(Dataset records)
====================
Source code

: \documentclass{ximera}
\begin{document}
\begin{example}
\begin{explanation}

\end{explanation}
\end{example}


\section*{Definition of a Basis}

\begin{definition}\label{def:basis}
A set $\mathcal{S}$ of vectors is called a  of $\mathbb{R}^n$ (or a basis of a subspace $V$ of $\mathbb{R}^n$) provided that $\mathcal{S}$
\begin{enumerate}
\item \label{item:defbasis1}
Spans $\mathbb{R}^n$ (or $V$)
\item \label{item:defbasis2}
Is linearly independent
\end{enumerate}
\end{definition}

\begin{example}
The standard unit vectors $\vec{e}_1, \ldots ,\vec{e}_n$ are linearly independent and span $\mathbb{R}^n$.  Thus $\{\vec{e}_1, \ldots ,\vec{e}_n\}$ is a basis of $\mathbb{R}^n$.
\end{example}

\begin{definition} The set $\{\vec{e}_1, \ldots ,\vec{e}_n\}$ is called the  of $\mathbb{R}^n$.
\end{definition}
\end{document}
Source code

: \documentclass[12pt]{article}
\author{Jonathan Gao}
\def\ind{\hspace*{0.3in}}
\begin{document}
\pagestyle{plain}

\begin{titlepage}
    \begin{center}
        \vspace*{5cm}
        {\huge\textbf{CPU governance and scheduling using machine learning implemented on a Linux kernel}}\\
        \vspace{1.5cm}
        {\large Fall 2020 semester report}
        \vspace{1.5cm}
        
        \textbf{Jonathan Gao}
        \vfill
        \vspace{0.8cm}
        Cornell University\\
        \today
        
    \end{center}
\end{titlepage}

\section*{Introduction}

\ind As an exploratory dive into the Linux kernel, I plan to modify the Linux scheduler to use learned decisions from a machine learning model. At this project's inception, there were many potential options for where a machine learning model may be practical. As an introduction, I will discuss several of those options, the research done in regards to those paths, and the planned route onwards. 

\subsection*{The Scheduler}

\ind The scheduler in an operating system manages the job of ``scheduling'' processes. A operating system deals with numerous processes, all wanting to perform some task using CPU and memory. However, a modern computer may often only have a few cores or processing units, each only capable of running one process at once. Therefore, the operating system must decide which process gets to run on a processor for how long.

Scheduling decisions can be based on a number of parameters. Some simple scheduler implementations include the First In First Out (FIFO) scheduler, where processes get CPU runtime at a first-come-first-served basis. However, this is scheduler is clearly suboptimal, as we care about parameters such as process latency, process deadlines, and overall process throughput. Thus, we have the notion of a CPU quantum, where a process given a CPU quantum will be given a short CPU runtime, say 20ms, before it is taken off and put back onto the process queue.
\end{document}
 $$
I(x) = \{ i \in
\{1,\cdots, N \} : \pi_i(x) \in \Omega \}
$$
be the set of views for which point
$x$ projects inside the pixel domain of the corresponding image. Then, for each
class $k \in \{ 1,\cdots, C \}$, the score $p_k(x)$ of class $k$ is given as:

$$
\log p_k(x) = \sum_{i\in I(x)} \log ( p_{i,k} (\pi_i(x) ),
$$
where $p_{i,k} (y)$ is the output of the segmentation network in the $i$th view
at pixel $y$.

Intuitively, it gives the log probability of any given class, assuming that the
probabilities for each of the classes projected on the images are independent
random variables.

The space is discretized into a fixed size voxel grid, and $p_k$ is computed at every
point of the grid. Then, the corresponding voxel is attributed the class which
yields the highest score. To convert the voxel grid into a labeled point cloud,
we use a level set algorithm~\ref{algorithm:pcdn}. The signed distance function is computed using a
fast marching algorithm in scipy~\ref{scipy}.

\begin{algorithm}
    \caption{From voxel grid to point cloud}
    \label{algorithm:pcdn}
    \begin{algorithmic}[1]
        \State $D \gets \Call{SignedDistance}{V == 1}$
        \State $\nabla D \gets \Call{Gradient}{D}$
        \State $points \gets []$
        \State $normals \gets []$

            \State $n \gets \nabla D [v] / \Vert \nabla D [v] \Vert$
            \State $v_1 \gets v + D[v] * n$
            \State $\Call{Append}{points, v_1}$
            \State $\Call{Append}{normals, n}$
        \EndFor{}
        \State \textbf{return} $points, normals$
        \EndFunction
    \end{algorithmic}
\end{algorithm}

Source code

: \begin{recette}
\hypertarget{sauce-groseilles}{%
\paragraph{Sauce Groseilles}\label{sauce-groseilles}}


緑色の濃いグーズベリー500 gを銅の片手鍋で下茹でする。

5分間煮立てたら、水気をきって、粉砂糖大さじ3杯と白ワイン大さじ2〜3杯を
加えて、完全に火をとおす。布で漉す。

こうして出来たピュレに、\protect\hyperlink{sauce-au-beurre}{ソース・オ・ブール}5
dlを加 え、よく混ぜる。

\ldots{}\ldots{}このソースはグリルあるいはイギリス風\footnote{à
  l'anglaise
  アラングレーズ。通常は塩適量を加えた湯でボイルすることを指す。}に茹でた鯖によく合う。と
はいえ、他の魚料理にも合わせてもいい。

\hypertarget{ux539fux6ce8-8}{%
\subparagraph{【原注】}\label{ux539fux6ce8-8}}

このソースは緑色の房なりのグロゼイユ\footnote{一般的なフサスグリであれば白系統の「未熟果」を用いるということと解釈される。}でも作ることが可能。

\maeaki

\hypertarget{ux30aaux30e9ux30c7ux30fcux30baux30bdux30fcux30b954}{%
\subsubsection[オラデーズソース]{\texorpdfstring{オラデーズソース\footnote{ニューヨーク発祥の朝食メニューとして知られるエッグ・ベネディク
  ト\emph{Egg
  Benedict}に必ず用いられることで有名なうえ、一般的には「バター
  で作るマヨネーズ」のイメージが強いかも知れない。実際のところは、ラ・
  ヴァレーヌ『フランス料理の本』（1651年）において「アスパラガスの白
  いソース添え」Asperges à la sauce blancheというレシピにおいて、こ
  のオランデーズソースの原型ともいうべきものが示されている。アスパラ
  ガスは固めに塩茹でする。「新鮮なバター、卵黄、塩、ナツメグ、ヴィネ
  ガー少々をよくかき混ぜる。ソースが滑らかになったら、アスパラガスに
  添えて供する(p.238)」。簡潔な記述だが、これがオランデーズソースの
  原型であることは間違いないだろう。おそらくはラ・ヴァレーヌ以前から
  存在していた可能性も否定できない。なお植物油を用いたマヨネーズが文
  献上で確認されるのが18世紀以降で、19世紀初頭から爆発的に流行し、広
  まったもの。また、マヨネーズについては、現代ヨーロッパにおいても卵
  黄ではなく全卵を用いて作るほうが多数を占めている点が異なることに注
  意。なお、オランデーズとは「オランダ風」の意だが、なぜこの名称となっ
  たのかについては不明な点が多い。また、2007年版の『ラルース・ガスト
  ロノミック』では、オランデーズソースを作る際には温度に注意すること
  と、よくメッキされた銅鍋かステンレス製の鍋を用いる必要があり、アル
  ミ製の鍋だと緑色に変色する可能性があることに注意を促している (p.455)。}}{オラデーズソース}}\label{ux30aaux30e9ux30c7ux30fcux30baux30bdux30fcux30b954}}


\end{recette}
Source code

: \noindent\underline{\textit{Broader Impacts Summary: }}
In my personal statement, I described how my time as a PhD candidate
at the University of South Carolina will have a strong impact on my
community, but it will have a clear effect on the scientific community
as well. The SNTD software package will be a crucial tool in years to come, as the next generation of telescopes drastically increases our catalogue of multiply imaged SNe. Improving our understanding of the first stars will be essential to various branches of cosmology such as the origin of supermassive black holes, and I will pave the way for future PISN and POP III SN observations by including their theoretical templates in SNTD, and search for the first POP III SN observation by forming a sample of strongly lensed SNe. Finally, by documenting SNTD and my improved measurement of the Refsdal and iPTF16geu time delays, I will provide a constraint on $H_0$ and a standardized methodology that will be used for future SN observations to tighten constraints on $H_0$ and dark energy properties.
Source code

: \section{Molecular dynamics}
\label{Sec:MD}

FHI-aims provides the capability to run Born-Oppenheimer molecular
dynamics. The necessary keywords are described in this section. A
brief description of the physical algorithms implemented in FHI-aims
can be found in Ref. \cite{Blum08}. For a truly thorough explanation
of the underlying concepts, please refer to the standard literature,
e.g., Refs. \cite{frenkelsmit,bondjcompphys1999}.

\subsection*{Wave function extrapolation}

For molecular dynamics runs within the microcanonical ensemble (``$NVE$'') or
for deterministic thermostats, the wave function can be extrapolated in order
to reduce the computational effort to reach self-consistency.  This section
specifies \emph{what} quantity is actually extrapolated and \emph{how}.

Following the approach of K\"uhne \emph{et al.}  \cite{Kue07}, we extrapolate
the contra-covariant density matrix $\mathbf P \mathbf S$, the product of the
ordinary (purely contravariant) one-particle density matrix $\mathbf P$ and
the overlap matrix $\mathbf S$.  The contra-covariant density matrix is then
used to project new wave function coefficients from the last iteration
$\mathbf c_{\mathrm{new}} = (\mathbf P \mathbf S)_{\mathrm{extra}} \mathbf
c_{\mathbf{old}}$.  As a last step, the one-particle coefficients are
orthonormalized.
====================
Only the lines from the line with "one-particle coefficients are" to the final line of the entries are to be returned, each exactly as written, both ends included.

c_{\mathbf{old}}$.  As a last step, the one-particle coefficients are
orthonormalized.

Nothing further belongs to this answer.